THIS gigantic square tower, a marked object in the surrounding landscape, stands close to the small stream of the Gore, about thirteen miles from Edinburgh, near the Melrose and Jedburgh road. It is on the top of an eminence, only high enough to make it conspicuous to the surrounding country, and not of itself sufficiently large to divert attention from the huge proportions of the mason work. In the neighbourhood stand some venerable trees, from which a few cheerful cottages peep forth; but these, like the remains of the Church and some outworks of the Castle, are only noticed on a near approach, and from a distance, the stately bulk of the tower absorbs the eye. Eastward from Borthwick, and in the direction of the neighbouring castle of Crichton, runs a narrow valley, with grassy banks interspersed with coppice wood. It has heretofore been remarkable for its pastoral loneliness, but it is doomed to possess that character no longer. A railway is now in progress, a short way eastward of the Castle, and from the inequalities of the ground, the cuttings, embankments, and viaducts are to be on a scale peculiarly large. Thus will the less dreaded but more powerful wonders of modern science be brought in close rivalry with this memorable monument of the power and resources of the age of turbulence and violence. The Castle, though its walls are in pretty good preservation, has not been occupied for upwards of a century, and of its present inhabitants the Rev. Thomas Wright, in his Statistical Account of the parish, gives the following sketch.

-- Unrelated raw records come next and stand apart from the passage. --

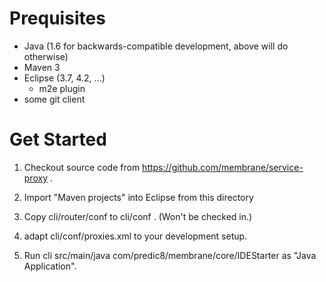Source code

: Prequisites
===========
* Java (1.6 for backwards-compatible development, above will do otherwise)
* Maven 3
* Eclipse (3.7, 4.2, ...)
	* m2e plugin
* some git client

Get Started
===========
1. Checkout source code from https://github.com/membrane/service-proxy .

2. Import "Maven projects" into Eclipse from this directory

3. Copy cli/router/conf to cli/conf . (Won't be checked in.)

4. adapt cli/conf/proxies.xml to your development setup.

5. Run cli src/main/java com/predic8/membrane/core/IDEStarter as "Java Application".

"The Castle is the seat of a colony of jackdaws, whose flights and chatterings take something from its loneliness during the day-time. Like all other colonies of the same bird, they contrive to keep up their number, but never are observed to have increased it. No person remembers them to have been more or less than at present. The white owl regularly issues towards evening, with a triumphant scream, from the upper windows of the Castle, and hunts for mice and other food of a similar kind, over the glebe and the adjoining fields. It flies, when on this search, so low, that I was once almost struck by it, when circling the base of a green knoll, from the other side of which it was coming, without having observed me. I had full time to observe the brilliant and ruby-like lustre of its large eyes, as it keenly surveyed the ground for its prey."*

The effect of its great bulk, which every one feels in contemplating Borthwick, is owing to the simplicity of its plan. It is little more in outline than the old border keep or square tower, but, though on this simple design, it was raised at a period when the owners of these keeps were, in general, like the neighbouring Lord of Crichton, clustering new masses of building round the old tower. The object of the Lord of Borthwick seems to have been, to have all the space and accommodation of these clusters of edifices within the four walls of his simple square block; and thus the building is believed to be the largest specimen of that class of architecture in Scotland. As so wide a surface of flat wall might be liable to be deficient in strength, the tower is internally built in two, or properly, three divisions. There is in front a square recess, represented in the accompanying plate, running from the foundation to the top. The main building, in which stand the hall and the larger apartments, occupies the space between the other or eastern side of the square tower, and the inner bounding wall of this recess. The portions of the tower projecting on either side are internally separate buildings, containing the smaller apartments. Two staircases are contained in wells, passing from the foundation to the roof, at the corners of the square recess. They had separate conical roofs, or turrets, one of which still remains, and is visible in the * New Statistical Account, Edinburgh, 159.

BORTHWICK CASTLE, 1-2.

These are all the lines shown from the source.